Google Cloud storage vs Google Drive: What's the difference?

Google Drive logo on phone
(Image credit: / rafapress)

As one of the largest technology firms in the world, Google has a wide range of cloud offerings. Aside from Gmail, Google Drive may be the best-known - certainly in the consumer market. Google Drive has achieved mass popularity by offerings intuitive cloud storage that comes with a generous 15GB free of charge. But while Google Drive may be ubiquitous, it’s not the only cloud offering provided by Google.

Google Cloud is another storage solution created by the California-based company. Mainly targeted at developers, Google Cloud storage is not designed to be as user-friendly as Google Drive. It is better to think of it in similar terms to Amazon S3, an object storage service offered by AWS. Google Drive, on the other hand, is predominantly consumer-focused, competing against the likes of Microsoft OneDrive, iDrive, and many others. In fact, there are so many options on the market, we compiled a guide to help you decide on the best cloud storage for your needs. But before you take a look at that, let’s clear up the differences between Google Drive and Google Cloud.

Google Drive vs Google Cloud: Pricing

First of all, it’s important to point out that the pricing for Google Cloud is not as straightforward as Google Drive. Google Cloud storage is highly customizable, which means that it’s difficult to provide a clear pricing structure.
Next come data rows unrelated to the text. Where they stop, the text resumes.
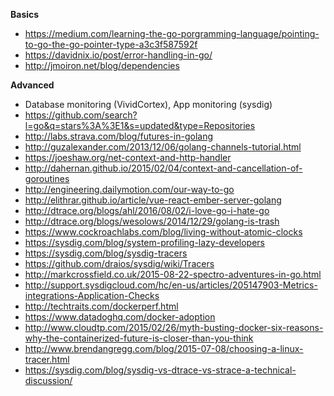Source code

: **Basics**

- https://medium.com/learning-the-go-porgramming-language/pointing-to-go-the-go-pointer-type-a3c3f587592f
- https://davidnix.io/post/error-handling-in-go/
- http://jmoiron.net/blog/dependencies

**Advanced**

- Database monitoring (VividCortex), App monitoring (sysdig)
- https://github.com/search?l=go&q=stars%3A%3E1&s=updated&type=Repositories
- http://labs.strava.com/blog/futures-in-golang
- http://guzalexander.com/2013/12/06/golang-channels-tutorial.html
- https://joeshaw.org/net-context-and-http-handler
- http://dahernan.github.io/2015/02/04/context-and-cancellation-of-goroutines
- http://engineering.dailymotion.com/our-way-to-go
- http://elithrar.github.io/article/vue-react-ember-server-golang
- http://dtrace.org/blogs/ahl/2016/08/02/i-love-go-i-hate-go
- http://dtrace.org/blogs/wesolows/2014/12/29/golang-is-trash
- https://www.cockroachlabs.com/blog/living-without-atomic-clocks
- https://sysdig.com/blog/system-profiling-lazy-developers
- https://sysdig.com/blog/sysdig-tracers
- https://github.com/draios/sysdig/wiki/Tracers
- http://markcrossfield.co.uk/2015-08-22-spectro-adventures-in-go.html
- http://support.sysdigcloud.com/hc/en-us/articles/205147903-Metrics-integrations-Application-Checks
- http://techtraits.com/dockerperf.html
- https://www.datadoghq.com/docker-adoption
- http://www.cloudtp.com/2015/02/26/myth-busting-docker-six-reasons-why-the-containerized-future-is-closer-than-you-think
- http://www.brendangregg.com/blog/2015-07-08/choosing-a-linux-tracer.html
- https://sysdig.com/blog/sysdig-vs-dtrace-vs-strace-a-technical-discussion/
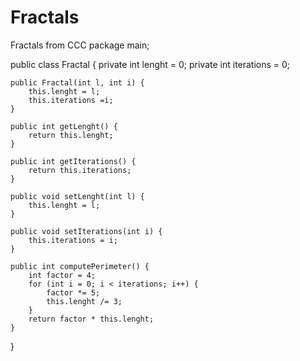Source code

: Fractals
========

Fractals from CCC
package main;

public class Fractal {
	private int lenght = 0;
	private int iterations = 0;

	public Fractal(int l, int i) {
		this.lenght = l;
		this.iterations =i;
	}

	public int getLenght() {
		return this.lenght;
	}

	public int getIterations() {
		return this.iterations;
	}

	public void setLenght(int l) {
		this.lenght = l;
	}

	public void setIterations(int i) {
		this.iterations = i;
	}

	public int computePerimeter() {
		int factor = 4;
		for (int i = 0; i < iterations; i++) {
			factor *= 5;
			this.lenght /= 3;
		}
		return factor * this.lenght;
	}
}
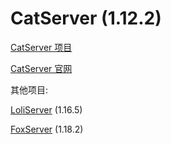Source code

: # CatServer (1.12.2)

[CatServer 项目](https://github.com/Luohuayu/CatServer)

[CatServer 官网](https://catmc.org)

其他项目:

[LoliServer](https://github.com/Loli-Server/LoliServer) (1.16.5)

[FoxServer](https://github.com/Luohuayu/FoxServer) (1.18.2)
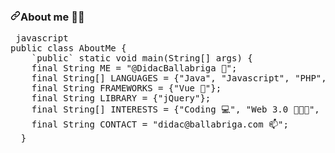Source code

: 
<h3 dir="auto"><a id="user-content-about-me-" class="anchor" aria-hidden="true" href="#about-me-"><svg class="octicon octicon-link" viewBox="0 0 16 16" version="1.1" width="16" height="16" aria-hidden="true"><path fill-rule="evenodd" d="M7.775 3.275a.75.75 0 001.06 1.06l1.25-1.25a2 2 0 112.83 2.83l-2.5 2.5a2 2 0 01-2.83 0 .75.75 0 00-1.06 1.06 3.5 3.5 0 004.95 0l2.5-2.5a3.5 3.5 0 00-4.95-4.95l-1.25 1.25zm-4.69 9.64a2 2 0 010-2.83l2.5-2.5a2 2 0 012.83 0 .75.75 0 001.06-1.06 3.5 3.5 0 00-4.95 0l-2.5 2.5a3.5 3.5 0 004.95 4.95l1.25-1.25a.75.75 0 00-1.06-1.06l-1.25 1.25a2 2 0 01-2.83 0z"></path></svg></a>About me <g-emoji class="g-emoji" alias="man_technologist" fallback-src="https://github.githubassets.com/images/icons/emoji/unicode/1f468-1f4bb.png">👨‍💻</g-emoji></h3>

<pre> javascript
public class AboutMe {
    `public` static void main(String[] args) {
    final String ME = "@DidacBallabriga 👋";
    final String[] LANGUAGES = {"Java", "Javascript", "PHP", "SQL", "HTML", "CSS"};
    final String FRAMEWORKS = {"Vue 🌱"};
    final String LIBRARY = {"jQuery"};
    final String[] INTERESTS = {"Coding 💻", "Web 3.0 👨🏻‍💻", "Blockchain 👀"};
    final String CONTACT = "didac@ballabriga.com 📫";
  }
  <pre>


<!---
DidacBallabriga/DidacBallabriga is a ✨ special ✨ repository because its `README.md` (this file) appears on your GitHub profile.
You can click the Preview link to take a look at your changes.
--->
For example, prices for Google Cloud services depend on the region of the country data is served from, and also whether it is in a single region, a dual region, or in multiple regions. There is also pricing available on different continents as well.

The good news is Google Cloud is completely up-front about its prices so you won’t receive an unexpected bill for its cloud services. There’s also the opportunity to access $300 of credit, which can be used over 90 days so you can try out the service. You could also take a custom route to find the price that best suits your needs. 

Much simpler, Google Drive pricing comes in easy-to-understand tiers depending on your storage needs. At the bottom end, Google Drive offers users 15GB of storage for free. Bear in mind that this is spread across all of your Google apps, including Gmail and Google Photos. If you need more storage, Google Drive’s paid tiers are accessed via its Google One package, where prices start at $1.99 / £1.59 / AU$2.48 a month for 100GB of space. There are also the Standard and Premium plans, which offer more storage and are priced accordingly. 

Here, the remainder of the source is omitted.